Cresce número de usuários de planos privados de saúde

A aposentada Olga Martins Teixeira, de 66 anos, recebe mensalmente cerca de R$ 660. Para pagar as despesas da casa, conta também com a pensão da mãe de 87 anos: R$ 440. As duas gastam juntas com plano de saúde cerca de R$ 480, quase metade do que recebem. Sem contar despesas com remédios (R$ 200). “Sou hipertensa e minha mãe precisa de remédios para fraturas que sofreu”, conta. Sobra pouco para despesas como aluguel e alimentação. Por isso, Olga precisou voltar ao mercado e hoje trabalha como secretária. “Sem uma complementação, é impossível pagar as despesas.”

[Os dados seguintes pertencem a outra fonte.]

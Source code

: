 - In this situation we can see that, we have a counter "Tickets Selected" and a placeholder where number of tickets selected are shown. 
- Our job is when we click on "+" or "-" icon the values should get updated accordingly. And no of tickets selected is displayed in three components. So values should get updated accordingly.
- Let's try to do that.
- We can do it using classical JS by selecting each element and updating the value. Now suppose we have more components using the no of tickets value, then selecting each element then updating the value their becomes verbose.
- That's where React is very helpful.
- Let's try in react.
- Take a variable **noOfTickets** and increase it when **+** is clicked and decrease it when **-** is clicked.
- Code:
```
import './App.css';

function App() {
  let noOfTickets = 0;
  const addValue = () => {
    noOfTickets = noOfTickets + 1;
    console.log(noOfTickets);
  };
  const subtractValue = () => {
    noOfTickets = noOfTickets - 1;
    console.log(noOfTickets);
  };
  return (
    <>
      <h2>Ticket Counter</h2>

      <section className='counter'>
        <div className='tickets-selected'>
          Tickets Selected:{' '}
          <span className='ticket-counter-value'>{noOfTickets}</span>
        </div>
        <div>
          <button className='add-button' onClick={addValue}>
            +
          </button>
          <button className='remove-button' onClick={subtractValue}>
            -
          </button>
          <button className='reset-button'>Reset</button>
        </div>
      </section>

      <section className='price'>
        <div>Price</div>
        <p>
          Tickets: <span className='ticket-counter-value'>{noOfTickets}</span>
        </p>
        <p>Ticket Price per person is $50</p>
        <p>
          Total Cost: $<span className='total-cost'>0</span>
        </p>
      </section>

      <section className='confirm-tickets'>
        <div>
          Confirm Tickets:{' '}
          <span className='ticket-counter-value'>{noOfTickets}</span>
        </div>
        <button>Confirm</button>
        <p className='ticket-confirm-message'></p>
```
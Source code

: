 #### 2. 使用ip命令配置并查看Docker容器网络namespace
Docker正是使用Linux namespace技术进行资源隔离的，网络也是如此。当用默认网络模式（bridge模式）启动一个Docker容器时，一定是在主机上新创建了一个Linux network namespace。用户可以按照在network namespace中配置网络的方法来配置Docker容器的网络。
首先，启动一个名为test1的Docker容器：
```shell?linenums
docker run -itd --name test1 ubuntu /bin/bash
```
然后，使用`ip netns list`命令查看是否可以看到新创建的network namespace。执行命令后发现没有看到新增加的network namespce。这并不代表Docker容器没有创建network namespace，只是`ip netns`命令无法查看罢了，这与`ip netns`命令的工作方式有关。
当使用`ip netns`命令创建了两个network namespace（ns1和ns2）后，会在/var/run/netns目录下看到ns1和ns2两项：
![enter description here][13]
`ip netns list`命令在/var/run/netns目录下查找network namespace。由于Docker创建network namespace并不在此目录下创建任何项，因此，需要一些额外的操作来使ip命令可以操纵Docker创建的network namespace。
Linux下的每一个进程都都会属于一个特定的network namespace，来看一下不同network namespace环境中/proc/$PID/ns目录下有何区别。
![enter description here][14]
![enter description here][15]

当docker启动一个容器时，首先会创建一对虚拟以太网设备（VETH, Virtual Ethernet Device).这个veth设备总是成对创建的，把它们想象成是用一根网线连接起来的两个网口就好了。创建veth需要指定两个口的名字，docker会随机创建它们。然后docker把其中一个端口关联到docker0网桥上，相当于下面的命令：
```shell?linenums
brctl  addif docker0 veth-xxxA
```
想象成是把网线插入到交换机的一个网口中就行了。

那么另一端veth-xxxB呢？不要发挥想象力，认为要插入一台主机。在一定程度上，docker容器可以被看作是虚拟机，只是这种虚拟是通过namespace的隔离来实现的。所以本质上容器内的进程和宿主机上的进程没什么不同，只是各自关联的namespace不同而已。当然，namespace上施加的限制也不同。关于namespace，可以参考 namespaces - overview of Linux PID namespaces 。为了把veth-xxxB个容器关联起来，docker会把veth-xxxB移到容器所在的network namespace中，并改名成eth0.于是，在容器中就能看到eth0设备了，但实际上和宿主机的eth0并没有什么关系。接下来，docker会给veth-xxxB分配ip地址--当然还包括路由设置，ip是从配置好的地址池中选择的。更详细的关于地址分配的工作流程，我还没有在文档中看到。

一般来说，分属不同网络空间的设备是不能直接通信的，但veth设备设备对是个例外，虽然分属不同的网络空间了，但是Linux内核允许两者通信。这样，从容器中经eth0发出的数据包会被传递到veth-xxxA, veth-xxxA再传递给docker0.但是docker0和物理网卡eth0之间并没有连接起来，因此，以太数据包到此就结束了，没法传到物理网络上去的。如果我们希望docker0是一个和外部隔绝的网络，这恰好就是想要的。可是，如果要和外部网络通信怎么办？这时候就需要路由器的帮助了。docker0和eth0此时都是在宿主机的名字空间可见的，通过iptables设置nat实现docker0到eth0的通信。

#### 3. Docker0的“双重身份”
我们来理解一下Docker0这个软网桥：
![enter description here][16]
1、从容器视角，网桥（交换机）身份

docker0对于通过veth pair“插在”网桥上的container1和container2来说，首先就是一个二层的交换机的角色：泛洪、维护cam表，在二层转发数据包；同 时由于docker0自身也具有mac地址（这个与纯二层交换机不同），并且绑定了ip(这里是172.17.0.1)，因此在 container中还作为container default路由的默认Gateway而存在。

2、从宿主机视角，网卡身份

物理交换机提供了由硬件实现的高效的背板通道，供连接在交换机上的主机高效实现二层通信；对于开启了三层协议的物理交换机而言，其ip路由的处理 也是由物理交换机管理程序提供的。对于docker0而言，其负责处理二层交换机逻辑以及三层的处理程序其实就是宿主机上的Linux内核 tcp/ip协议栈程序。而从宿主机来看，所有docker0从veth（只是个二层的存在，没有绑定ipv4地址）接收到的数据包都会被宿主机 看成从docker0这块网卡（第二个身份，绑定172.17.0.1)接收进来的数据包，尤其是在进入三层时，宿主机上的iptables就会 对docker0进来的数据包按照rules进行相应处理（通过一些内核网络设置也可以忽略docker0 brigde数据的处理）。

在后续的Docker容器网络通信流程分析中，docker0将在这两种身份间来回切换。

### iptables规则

Olga está entre os 18,5% da população que, em 2005, tinha plano de saúde, segundo o IBGE. Em 2007, a cobertura chegou a 20%, pelos dados da Agência Nacional de Saúde Suplementar. Em junho de 2005, os 34 milhões de associados estavam vinculados a 1.260 operadoras. A maior taxa de cobertura foi registrada em São Paulo (35,7% da população), e a menor, em Roraima (2,3%). Entre 2000 e 2005, o número de operadoras de planos médico-hospitalares caiu 16,3%, mas o total de beneficiários cresceu 11%. A receita das operadoras passou de R$ 21,8 bilhões para R$ 36,4 bilhões entre 2000 e 2005, alta de 67,3%, em termos nominais.

A pesquisadora da Fiocruz Angélica Borges dos Santos, que colaborou com o IBGE, disse que ter plano de saúde “virou uma questão de status” no País. “Saúde não é bem de consumo, ela deve ser pautada pela necessidade.” Para a pesquisadora Ligia Bahia, da Universidade Federal do Rio, o SUS não atingiu a meta de ser universal: “Quem pode pagar tem acesso a medicamentos de ponta. É um padrão que impede a melhoria de indicadores.”